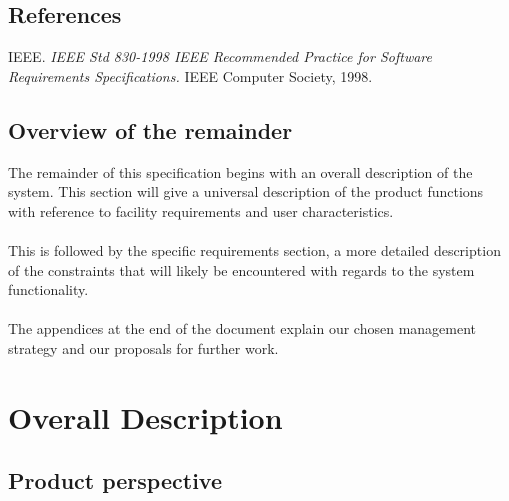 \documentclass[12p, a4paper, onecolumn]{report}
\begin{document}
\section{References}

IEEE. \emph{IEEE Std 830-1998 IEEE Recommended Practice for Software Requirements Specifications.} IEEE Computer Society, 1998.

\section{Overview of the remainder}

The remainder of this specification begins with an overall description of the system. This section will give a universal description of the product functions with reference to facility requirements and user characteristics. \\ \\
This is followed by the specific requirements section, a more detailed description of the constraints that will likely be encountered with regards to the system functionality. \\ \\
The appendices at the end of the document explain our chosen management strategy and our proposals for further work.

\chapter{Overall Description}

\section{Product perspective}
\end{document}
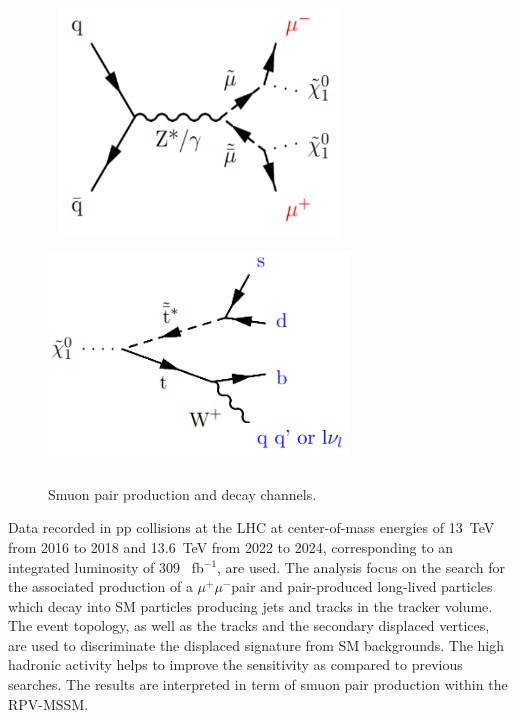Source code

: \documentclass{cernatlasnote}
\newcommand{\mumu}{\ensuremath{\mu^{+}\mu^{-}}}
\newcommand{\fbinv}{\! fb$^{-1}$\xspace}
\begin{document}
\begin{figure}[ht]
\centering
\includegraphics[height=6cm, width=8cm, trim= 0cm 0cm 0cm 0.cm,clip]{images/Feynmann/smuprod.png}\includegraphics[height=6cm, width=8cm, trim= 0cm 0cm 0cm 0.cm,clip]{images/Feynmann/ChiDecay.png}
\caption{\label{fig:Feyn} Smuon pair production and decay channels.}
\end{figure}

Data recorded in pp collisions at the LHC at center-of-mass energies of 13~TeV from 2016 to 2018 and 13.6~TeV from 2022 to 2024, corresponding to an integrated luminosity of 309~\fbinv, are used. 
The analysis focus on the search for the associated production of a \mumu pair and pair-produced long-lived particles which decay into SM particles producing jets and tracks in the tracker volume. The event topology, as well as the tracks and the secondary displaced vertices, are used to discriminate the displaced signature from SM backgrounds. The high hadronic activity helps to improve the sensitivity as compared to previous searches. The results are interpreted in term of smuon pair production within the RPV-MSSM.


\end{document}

----------------------------------------

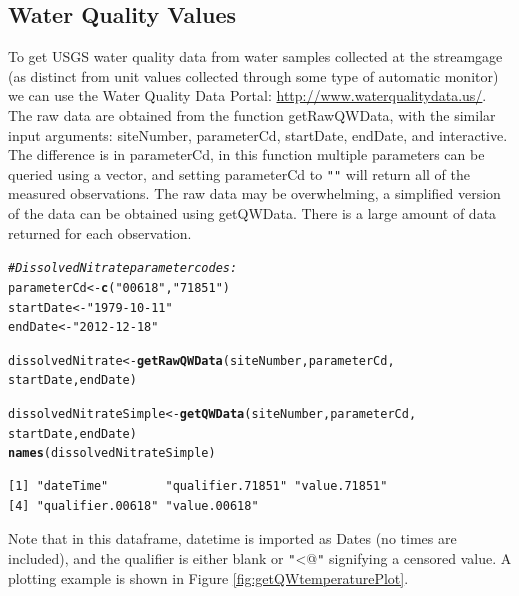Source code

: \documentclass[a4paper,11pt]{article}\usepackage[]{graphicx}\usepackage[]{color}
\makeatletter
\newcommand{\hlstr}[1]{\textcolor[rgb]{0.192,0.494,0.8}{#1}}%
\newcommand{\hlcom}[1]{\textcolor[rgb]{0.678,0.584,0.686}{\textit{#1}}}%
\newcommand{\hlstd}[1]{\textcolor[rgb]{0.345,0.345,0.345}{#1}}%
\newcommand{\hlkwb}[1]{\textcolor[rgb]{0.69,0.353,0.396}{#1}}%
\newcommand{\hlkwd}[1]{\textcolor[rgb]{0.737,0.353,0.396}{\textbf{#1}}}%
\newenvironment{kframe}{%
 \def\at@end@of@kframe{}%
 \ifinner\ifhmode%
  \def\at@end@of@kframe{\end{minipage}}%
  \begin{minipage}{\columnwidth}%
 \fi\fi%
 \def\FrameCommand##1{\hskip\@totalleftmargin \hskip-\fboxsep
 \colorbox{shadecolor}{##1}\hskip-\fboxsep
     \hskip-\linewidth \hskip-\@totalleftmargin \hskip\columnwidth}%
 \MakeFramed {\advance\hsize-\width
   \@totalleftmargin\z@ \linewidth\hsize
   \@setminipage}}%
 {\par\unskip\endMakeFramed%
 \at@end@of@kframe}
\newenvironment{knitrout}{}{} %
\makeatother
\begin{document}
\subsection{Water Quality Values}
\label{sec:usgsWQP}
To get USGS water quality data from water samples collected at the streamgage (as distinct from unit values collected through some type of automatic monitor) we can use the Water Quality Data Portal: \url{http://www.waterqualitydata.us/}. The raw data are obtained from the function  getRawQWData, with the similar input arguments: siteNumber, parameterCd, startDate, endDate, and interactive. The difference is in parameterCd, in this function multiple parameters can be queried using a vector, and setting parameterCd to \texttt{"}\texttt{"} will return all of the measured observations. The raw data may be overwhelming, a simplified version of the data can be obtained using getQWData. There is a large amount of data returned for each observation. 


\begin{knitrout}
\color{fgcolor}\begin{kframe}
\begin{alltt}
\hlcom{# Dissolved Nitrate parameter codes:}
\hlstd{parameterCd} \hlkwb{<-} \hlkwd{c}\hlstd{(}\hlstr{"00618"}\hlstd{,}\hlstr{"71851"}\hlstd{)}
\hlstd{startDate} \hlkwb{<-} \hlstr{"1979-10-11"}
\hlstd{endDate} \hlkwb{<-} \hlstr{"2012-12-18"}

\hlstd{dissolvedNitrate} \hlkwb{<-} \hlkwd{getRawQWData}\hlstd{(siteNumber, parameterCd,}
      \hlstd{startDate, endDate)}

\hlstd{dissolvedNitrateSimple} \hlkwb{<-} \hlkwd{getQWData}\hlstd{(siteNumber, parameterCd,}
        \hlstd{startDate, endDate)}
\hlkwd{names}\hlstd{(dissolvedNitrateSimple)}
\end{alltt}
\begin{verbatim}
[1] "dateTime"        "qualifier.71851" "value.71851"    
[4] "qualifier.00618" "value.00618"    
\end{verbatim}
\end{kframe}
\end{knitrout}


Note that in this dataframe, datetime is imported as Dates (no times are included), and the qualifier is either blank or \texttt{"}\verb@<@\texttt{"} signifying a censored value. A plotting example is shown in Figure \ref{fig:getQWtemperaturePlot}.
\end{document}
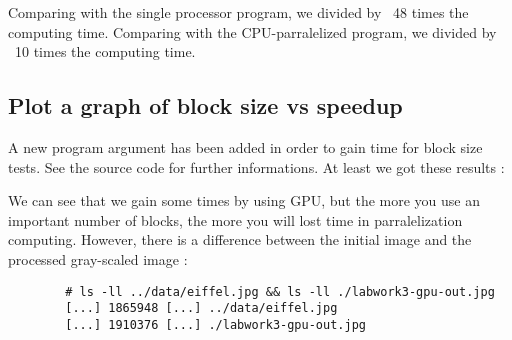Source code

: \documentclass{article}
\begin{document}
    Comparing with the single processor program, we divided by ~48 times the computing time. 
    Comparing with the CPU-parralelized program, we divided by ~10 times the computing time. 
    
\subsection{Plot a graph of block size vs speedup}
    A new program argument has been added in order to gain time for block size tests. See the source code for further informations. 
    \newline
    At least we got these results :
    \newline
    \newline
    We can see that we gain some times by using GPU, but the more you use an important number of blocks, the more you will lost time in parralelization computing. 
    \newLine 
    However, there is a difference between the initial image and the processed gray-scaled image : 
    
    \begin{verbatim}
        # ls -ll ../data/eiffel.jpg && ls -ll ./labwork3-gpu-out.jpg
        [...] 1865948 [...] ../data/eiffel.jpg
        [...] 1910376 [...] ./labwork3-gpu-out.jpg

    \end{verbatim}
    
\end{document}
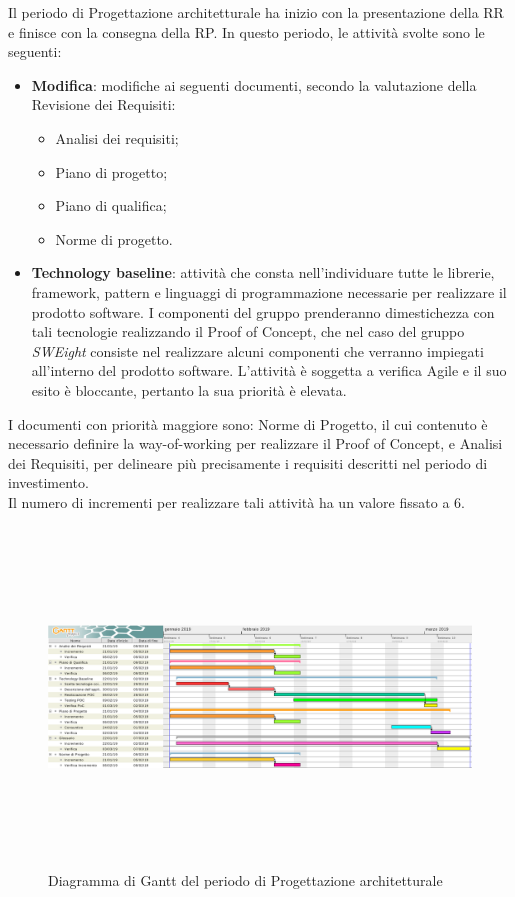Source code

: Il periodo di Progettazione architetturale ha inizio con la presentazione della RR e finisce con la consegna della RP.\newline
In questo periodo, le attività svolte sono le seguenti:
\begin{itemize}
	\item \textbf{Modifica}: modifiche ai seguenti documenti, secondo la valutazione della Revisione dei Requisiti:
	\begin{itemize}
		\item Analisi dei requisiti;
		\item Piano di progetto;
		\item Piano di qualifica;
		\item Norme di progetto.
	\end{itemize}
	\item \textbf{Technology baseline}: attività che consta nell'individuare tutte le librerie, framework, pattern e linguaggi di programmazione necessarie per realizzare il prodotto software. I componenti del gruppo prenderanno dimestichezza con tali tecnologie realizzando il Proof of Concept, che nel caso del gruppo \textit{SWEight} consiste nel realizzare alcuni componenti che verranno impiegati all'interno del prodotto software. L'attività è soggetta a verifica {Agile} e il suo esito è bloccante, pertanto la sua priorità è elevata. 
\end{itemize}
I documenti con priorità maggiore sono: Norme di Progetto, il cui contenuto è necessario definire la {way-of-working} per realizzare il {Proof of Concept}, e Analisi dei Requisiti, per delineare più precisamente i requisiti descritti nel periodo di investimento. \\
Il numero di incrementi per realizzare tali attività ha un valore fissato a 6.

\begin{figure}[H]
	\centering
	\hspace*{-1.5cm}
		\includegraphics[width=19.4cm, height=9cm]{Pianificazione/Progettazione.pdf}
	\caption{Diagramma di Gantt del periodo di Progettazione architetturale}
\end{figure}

----------------------------------------

#### YOUR INSTRUCTIONS:
Only lines with the word "documenti" count here; copy every one from the records.

#### OUTPUT FOR THIS TASK:
	\item \textbf{Modifica}: modifiche ai seguenti documenti, secondo la valutazione della Revisione dei Requisiti:
I documenti con priorità maggiore sono: Norme di Progetto, il cui contenuto è necessario definire la {way-of-working} per realizzare il {Proof of Concept}, e Analisi dei Requisiti, per delineare più precisamente i requisiti descritti nel periodo di investimento. \\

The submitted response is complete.